Today is, according to a Radio 2 Pause for Thought this last week from a Baptist minister, so it must be right (sorry whoever you were I've forgotten your name), Refreshment Sunday.  The fourth Sunday in Lent is one when people were given respite from their Lenten abstinences for one day before they continued on towards Holy Week.

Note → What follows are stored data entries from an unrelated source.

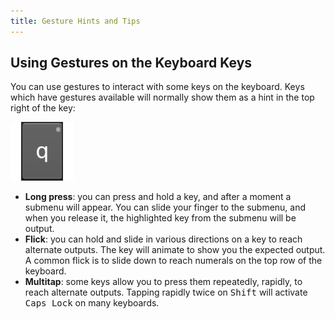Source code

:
 ```yaml
---
title: Gesture Hints and Tips
---
```


## Using Gestures on the Keyboard Keys
You can use gestures to interact with some keys on the keyboard. Keys which have gestures available will normally show them as a hint in the top right of the key:

![](../android_images/touch-hold-ap.png)

* **Long press**: you can press and hold a key, and after a moment a submenu will appear. You can slide your finger to the submenu, and when you release it, the highlighted key from the submenu will be output.
* **Flick**: you can hold and slide in various directions on a key to reach alternate outputs. The key will animate to show you the expected output. A common flick is to slide down to reach numerals on the top row of the keyboard.
* **Multitap**: some keys allow you to press them repeatedly, rapidly, to reach alternate outputs. Tapping rapidly twice on <kbd>Shift</kbd> will activate <kbd>Caps Lock</kbd> on many keyboards.

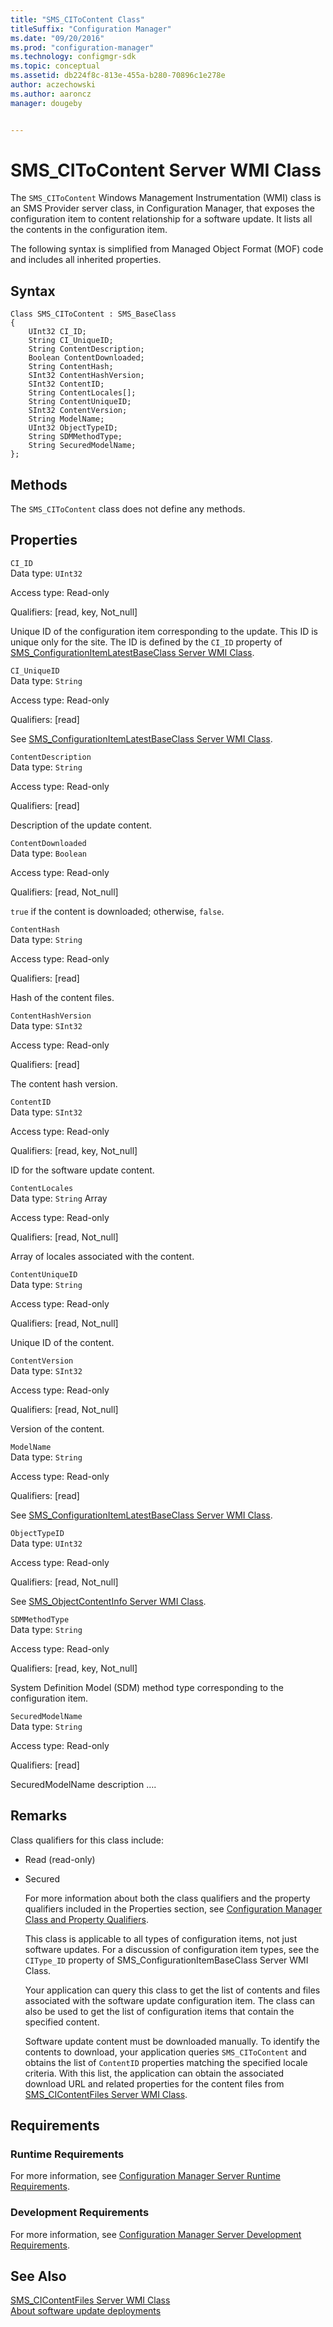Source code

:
 ```yaml
---
title: "SMS_CIToContent Class"
titleSuffix: "Configuration Manager"
ms.date: "09/20/2016"
ms.prod: "configuration-manager"
ms.technology: configmgr-sdk
ms.topic: conceptual
ms.assetid: db224f8c-813e-455a-b280-70896c1e278e
author: aczechowski
ms.author: aaroncz
manager: dougeby


---
```

# SMS_CIToContent Server WMI Class
The `SMS_CIToContent` Windows Management Instrumentation (WMI) class is an SMS Provider server class, in Configuration Manager, that exposes the configuration item to content relationship for a software update. It lists all the contents in the configuration item.  

 The following syntax is simplified from Managed Object Format (MOF) code and includes all inherited properties.  

## Syntax  

```  
Class SMS_CIToContent : SMS_BaseClass  
{  
    UInt32 CI_ID;  
    String CI_UniqueID;  
    String ContentDescription;  
    Boolean ContentDownloaded;  
    String ContentHash;  
    SInt32 ContentHashVersion;  
    SInt32 ContentID;  
    String ContentLocales[];  
    String ContentUniqueID;  
    SInt32 ContentVersion;  
    String ModelName;  
    UInt32 ObjectTypeID;  
    String SDMMethodType;  
    String SecuredModelName;  
};  
```  

## Methods  
 The `SMS_CIToContent` class does not define any methods.  

## Properties  
 `CI_ID`  
 Data type: `UInt32`  

 Access type: Read-only  

 Qualifiers: [read, key, Not_null]  

 Unique ID of the configuration item corresponding to the update. This ID is unique only for the site. The ID is defined by the `CI_ID` property of [SMS_ConfigurationItemLatestBaseClass Server WMI Class](../../../develop/reference/compliance/sms_configurationitemlatestbaseclass-server-wmi-class.md).  

 `CI_UniqueID`  
 Data type: `String`  

 Access type: Read-only  

 Qualifiers: [read]  

 See [SMS_ConfigurationItemLatestBaseClass Server WMI Class](../../../develop/reference/compliance/sms_configurationitemlatestbaseclass-server-wmi-class.md).  

 `ContentDescription`  
 Data type: `String`  

 Access type: Read-only  

 Qualifiers: [read]  

 Description of the update content.  

 `ContentDownloaded`  
 Data type: `Boolean`  

 Access type: Read-only  

 Qualifiers: [read, Not_null]  

 `true` if the content is downloaded; otherwise, `false`.  

 `ContentHash`  
 Data type: `String`  

 Access type: Read-only  

 Qualifiers: [read]  

 Hash of the content files.  

 `ContentHashVersion`  
 Data type: `SInt32`  

 Access type: Read-only  

 Qualifiers: [read]  

 The content hash version.  

 `ContentID`  
 Data type: `SInt32`  

 Access type: Read-only  

 Qualifiers: [read, key, Not_null]  

 ID for the software update content.  

 `ContentLocales`  
 Data type: `String` Array  

 Access type: Read-only  

 Qualifiers: [read, Not_null]  

 Array of locales associated with the content.  

 `ContentUniqueID`  
 Data type: `String`  

 Access type: Read-only  

 Qualifiers: [read, Not_null]  

 Unique ID of the content.  

 `ContentVersion`  
 Data type: `SInt32`  

 Access type: Read-only  

 Qualifiers: [read, Not_null]  

 Version of the content.  

 `ModelName`  
 Data type: `String`  

 Access type: Read-only  

 Qualifiers: [read]  

 See [SMS_ConfigurationItemLatestBaseClass Server WMI Class](../../../develop/reference/compliance/sms_configurationitemlatestbaseclass-server-wmi-class.md).  

 `ObjectTypeID`  
 Data type: `UInt32`  

 Access type: Read-only  

 Qualifiers: [read, Not_null]  

 See [SMS_ObjectContentInfo Server WMI Class](../../../develop/reference/core/servers/console/sms_objectcontentinfo-server-wmi-class.md).  

 `SDMMethodType`  
 Data type: `String`  

 Access type: Read-only  

 Qualifiers: [read, key, Not_null]  

 System Definition Model (SDM) method type corresponding to the configuration item.  

 `SecuredModelName`  
 Data type: `String`  

 Access type: Read-only  

 Qualifiers: [read]  

 SecuredModelName description ….  

## Remarks  
 Class qualifiers for this class include:  

- Read (read-only)  

- Secured  

  For more information about both the class qualifiers and the property qualifiers included in the Properties section, see [Configuration Manager Class and Property Qualifiers](../../../develop/reference/misc/class-and-property-qualifiers.md).  

  This class is applicable to all types of configuration items, not just software updates. For a discussion of configuration item types, see the `CIType_ID` property of SMS_ConfigurationItemBaseClass Server WMI Class.  

  Your application can query this class to get the list of contents and files associated with the software update configuration item. The class can also be used to get the list of configuration items that contain the specified content.  

  Software update content must be downloaded manually. To identify the contents to download, your application queries `SMS_CIToContent` and obtains the list of `ContentID` properties matching the specified locale criteria. With this list, the application can obtain the associated download URL and related properties for the content files from [SMS_CIContentFiles Server WMI Class](../../../develop/reference/sum/sms_cicontentfiles-server-wmi-class.md).  

## Requirements  

### Runtime Requirements  
 For more information, see [Configuration Manager Server Runtime Requirements](../../../develop/core/reqs/server-runtime-requirements.md).  

### Development Requirements  
 For more information, see [Configuration Manager Server Development Requirements](../../../develop/core/reqs/server-development-requirements.md).  

## See Also  
 [SMS_CIContentFiles Server WMI Class](../../../develop/reference/sum/sms_cicontentfiles-server-wmi-class.md)   
 [About software update deployments](/sccm/develop/sum/about-software-updates-deployments)
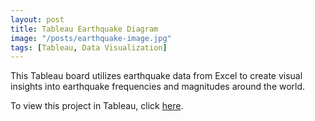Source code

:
 ```yaml
---
layout: post
title: Tableau Earthquake Diagram
image: "/posts/earthquake-image.jpg"
tags: [Tableau, Data Visualization]
---
```


This Tableau board utilizes earthquake data from Excel to create visual insights into earthquake frequencies and magnitudes around the world. 

To view this project in Tableau, click [here]([https://public.tableau.com/views/earthquake-project](https://public.tableau.com/views/DSIEarthquakeDashboard_17140619083730/DSIEarthquakeTracker?:language=en-US&:sid=&:redirect=auth&:display_count=n&:origin=viz_share_link)).

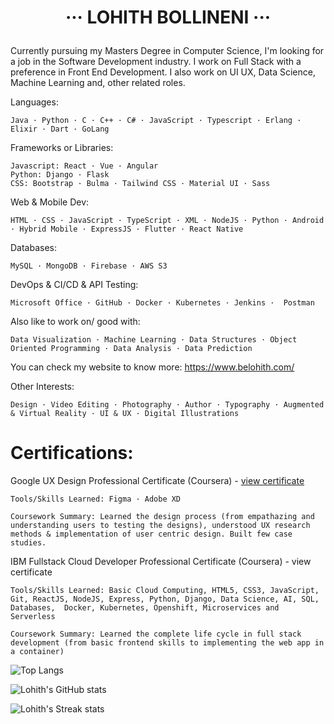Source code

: # <p align="center"> ··· LOHITH BOLLINENI ··· </p>

Currently pursuing my Masters Degree in Computer Science, I'm looking for a job in the Software Development industry. I work on Full Stack with a preference in Front End Development.  I also work on UI UX, Data Science, Machine Learning and, other related roles.

Languages: 
  ```
  Java · Python · C · C++ · C# · JavaScript · Typescript · Erlang · Elixir · Dart · GoLang
  ```
Frameworks or Libraries: 
  ```
  Javascript: React · Vue · Angular
  Python: Django · Flask 
  CSS: Bootstrap · Bulma · Tailwind CSS · Material UI · Sass
  ```
Web & Mobile Dev:
  ```
  HTML · CSS · JavaScript · TypeScript · XML · NodeJS · Python · Android · Hybrid Mobile · ExpressJS · Flutter · React Native
  ```
Databases:
  ```
  MySQL · MongoDB · Firebase · AWS S3
  ```
DevOps & CI/CD & API Testing:
  ```
  Microsoft Office · GitHub · Docker · Kubernetes · Jenkins ·  Postman
  ```
Also like to work on/ good with:
  ```
  Data Visualization · Machine Learning · Data Structures · Object Oriented Programming · Data Analysis · Data Prediction
  ```

You can check my website to know more: https://www.belohith.com/

Other Interests:
  ```
  Design · Video Editing · Photography · Author · Typography · Augmented & Virtual Reality · UI & UX · Digital Illustrations
  ```

# Certifications:

Google UX Design Professional Certificate (Coursera) - [view certificate](https://www.coursera.org/account/accomplishments/professional-cert/QLMAEPEF32W5)
```
Tools/Skills Learned: Figma · Adobe XD

Coursework Summary: Learned the design process (from empathazing and understanding users to testing the designs), understood UX research methods & implementation of user centric design. Built few case studies.
```


IBM Fullstack Cloud Developer Professional Certificate (Coursera) - view certificate
```
Tools/Skills Learned: Basic Cloud Computing, HTML5, CSS3, JavaScript, Git, ReactJS, NodeJS, Express, Python, Django, Data Science, AI, SQL, Databases,  Docker, Kubernetes, Openshift, Microservices and Serverless

Coursework Summary: Learned the complete life cycle in full stack development (from basic frontend skills to implementing the web app in a container)
```


![Top Langs](https://github-readme-stats.vercel.app/api/top-langs/?username=belohith&layout=compact&theme=onedark)

![Lohith's GitHub stats](https://github-readme-stats.vercel.app/api?username=belohith&theme=onedark)

![Lohith's Streak stats](https://github-readme-streak-stats.herokuapp.com/?user=belohith&theme=onedark)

We focused our thoughts on the Markan account of Jesus being anointed at Bethany (Mark 14) and I tried to explore something about how the home of the leper Simon (how did manage to retain a home if he had this disease - was he wealthy?  Was he a lonely man with few friends/visitors because of his disease and consequent ritual uncleanliness?) provided a place of refreshment for Jesus, and the significance of the moment when Jesus allowed himself to receive the refreshing of anointing by an unnamed woman.  We pondered whether we would actually be like those who berated her for waste and found themselves shocked that Jesus, the advocate for the poor, praised her actions.  There is a tension between doing what Jesus calls us to do and being refreshed for that service.  Sometimes, I concluded what we need is not more words but less; sometimes what we don't need is another hymn or song but a time of silence.  So we did just that - we spent three minutes (the average length of a hymn)  in silence, after which I read a few verses from 2 Corinthians 4 (treasure in clay pots) and gave everyone a lovely illustrated text of 2 Cor 4:7 I'd found online.

It seemed to do whatever was needful - some shed a few tears, others simply relaxed in the stillness.  Baptists are not known for our use of silence or stillness; sometimes I think maybe we fear it.  Whatever the truth may be, for us today needing refreshment for our own journeys, it was the right thing to have done.